Records excerpted from a collection
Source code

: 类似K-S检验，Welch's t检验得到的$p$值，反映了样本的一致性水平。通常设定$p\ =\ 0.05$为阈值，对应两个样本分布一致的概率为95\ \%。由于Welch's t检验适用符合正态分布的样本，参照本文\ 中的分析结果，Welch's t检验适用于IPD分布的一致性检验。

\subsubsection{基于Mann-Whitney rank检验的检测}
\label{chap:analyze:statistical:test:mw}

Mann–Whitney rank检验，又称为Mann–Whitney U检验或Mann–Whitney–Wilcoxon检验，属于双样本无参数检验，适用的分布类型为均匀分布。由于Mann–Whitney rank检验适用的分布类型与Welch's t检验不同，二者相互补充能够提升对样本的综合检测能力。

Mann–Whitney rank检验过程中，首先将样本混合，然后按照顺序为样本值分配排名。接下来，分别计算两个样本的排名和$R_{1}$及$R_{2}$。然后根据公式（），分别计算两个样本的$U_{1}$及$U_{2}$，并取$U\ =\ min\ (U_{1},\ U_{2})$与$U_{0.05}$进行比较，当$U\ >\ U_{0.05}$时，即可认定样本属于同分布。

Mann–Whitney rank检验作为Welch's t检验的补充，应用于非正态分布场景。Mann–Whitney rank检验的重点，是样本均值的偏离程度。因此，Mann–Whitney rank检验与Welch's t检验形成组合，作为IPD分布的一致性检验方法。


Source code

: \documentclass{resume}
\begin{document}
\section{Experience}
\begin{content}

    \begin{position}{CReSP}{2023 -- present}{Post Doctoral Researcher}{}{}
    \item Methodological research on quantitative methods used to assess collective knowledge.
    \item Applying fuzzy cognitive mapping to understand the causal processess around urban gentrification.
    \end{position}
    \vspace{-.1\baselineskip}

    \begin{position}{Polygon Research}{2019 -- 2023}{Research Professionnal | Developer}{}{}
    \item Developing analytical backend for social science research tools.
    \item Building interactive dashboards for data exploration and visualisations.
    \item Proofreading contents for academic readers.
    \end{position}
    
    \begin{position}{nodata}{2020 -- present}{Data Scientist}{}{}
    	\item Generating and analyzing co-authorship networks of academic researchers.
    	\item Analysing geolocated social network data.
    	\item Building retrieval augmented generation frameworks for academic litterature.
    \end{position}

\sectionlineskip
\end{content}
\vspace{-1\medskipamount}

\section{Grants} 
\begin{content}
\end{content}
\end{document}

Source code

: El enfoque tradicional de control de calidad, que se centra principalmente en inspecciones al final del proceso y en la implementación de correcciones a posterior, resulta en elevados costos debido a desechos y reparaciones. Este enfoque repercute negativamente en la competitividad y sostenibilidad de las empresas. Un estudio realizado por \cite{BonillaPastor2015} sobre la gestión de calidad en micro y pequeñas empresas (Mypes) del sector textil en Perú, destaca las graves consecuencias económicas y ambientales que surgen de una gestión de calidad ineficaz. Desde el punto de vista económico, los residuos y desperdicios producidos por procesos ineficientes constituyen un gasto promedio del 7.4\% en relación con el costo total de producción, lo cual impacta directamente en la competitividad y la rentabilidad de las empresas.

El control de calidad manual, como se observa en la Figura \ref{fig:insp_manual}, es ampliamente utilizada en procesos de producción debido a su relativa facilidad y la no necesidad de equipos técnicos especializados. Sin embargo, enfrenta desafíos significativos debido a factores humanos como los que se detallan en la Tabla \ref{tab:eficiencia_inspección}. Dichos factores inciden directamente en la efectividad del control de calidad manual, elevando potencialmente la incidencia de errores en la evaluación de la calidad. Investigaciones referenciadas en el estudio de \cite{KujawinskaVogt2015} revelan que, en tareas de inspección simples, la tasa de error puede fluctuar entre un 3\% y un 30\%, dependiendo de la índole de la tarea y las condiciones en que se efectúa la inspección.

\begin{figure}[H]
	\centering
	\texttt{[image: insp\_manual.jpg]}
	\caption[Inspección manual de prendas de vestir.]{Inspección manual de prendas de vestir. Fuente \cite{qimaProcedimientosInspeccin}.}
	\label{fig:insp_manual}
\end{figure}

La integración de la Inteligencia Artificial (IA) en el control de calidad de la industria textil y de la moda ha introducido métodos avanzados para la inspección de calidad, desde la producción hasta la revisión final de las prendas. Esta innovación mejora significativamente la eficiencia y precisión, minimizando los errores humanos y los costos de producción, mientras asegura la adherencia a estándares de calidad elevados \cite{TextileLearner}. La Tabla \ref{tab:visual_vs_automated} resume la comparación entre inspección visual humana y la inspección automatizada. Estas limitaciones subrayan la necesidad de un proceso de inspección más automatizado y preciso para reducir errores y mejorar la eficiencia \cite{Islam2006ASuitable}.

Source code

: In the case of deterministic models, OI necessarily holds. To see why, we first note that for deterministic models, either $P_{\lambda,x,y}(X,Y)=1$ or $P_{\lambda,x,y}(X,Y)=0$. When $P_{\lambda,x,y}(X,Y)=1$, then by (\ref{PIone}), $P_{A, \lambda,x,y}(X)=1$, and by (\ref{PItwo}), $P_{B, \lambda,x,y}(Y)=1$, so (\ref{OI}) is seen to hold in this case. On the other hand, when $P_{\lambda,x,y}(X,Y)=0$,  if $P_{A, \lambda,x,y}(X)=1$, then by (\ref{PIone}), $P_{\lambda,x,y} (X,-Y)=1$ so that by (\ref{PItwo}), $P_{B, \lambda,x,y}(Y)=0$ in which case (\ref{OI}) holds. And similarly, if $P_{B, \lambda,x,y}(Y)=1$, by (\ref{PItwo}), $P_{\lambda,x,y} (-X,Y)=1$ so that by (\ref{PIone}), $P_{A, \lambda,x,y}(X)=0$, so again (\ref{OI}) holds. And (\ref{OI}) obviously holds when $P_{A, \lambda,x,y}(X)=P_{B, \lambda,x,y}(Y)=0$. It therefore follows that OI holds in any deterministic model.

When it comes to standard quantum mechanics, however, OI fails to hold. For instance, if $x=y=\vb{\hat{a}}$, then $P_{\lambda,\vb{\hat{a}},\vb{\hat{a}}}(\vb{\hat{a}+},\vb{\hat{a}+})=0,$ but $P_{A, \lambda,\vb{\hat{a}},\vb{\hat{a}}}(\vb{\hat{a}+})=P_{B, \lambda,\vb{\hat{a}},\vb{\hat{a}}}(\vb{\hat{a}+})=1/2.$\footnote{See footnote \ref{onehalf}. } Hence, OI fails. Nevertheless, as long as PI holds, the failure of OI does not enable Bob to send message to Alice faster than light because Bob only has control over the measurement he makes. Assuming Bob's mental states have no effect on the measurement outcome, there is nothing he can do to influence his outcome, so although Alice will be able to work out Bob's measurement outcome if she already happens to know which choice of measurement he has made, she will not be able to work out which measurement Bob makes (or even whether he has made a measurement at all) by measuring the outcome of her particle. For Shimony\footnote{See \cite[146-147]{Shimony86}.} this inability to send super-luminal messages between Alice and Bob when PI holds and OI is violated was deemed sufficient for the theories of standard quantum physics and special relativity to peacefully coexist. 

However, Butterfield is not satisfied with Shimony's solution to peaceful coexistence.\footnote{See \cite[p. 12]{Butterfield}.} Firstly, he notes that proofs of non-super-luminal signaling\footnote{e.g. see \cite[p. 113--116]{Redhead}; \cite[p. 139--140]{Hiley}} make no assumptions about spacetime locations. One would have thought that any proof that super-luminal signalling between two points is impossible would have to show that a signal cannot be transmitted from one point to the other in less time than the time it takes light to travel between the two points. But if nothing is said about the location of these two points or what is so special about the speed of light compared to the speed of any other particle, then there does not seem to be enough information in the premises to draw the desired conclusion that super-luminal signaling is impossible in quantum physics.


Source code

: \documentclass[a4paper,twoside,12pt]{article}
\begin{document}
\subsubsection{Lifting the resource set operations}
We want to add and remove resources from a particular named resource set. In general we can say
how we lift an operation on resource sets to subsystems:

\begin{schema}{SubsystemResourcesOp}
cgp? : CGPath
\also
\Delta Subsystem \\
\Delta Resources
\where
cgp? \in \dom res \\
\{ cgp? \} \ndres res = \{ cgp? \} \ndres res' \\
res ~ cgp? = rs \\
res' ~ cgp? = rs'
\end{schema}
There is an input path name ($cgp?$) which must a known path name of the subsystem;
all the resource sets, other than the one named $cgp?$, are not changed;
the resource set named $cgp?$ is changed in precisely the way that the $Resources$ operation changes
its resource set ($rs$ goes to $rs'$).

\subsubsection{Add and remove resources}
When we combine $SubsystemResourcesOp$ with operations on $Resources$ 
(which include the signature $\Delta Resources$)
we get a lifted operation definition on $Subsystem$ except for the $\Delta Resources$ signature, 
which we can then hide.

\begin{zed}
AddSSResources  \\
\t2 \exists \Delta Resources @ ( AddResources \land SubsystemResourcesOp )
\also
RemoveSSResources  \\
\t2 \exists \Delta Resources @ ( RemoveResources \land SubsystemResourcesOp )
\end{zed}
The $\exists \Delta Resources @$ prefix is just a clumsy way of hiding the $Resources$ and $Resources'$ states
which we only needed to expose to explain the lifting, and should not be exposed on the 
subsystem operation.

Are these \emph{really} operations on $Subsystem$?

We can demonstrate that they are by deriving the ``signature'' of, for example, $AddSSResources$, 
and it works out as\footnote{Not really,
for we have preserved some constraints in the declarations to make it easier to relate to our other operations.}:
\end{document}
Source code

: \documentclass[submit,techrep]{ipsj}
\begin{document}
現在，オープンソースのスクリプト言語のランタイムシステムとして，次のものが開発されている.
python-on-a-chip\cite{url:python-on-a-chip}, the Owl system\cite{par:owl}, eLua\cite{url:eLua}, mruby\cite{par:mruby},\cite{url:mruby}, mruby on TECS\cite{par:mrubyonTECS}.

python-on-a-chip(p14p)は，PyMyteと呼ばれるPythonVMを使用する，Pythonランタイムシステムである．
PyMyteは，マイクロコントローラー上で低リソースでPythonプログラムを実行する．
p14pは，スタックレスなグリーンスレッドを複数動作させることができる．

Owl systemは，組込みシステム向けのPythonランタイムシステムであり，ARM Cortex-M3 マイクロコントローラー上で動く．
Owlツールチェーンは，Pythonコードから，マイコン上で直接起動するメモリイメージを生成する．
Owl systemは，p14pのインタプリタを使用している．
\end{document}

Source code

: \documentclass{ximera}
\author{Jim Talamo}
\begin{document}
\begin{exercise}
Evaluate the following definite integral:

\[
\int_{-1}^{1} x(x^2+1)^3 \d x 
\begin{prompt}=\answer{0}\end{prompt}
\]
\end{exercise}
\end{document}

## Exercise prompt
Using the entries above, give again exactly the lines from the line holding "Owlツールチェーンは，Py" through the line holding "x(x^2+1)^3 \d x". Include both end lines and nothing else.

## Answer section
Owlツールチェーンは，Pythonコードから，マイコン上で直接起動するメモリイメージを生成する．
Owl systemは，p14pのインタプリタを使用している．
\end{document}

Source code

: \documentclass{ximera}
\author{Jim Talamo}
\begin{document}
\begin{exercise}
Evaluate the following definite integral:

\[
\int_{-1}^{1} x(x^2+1)^3 \d x 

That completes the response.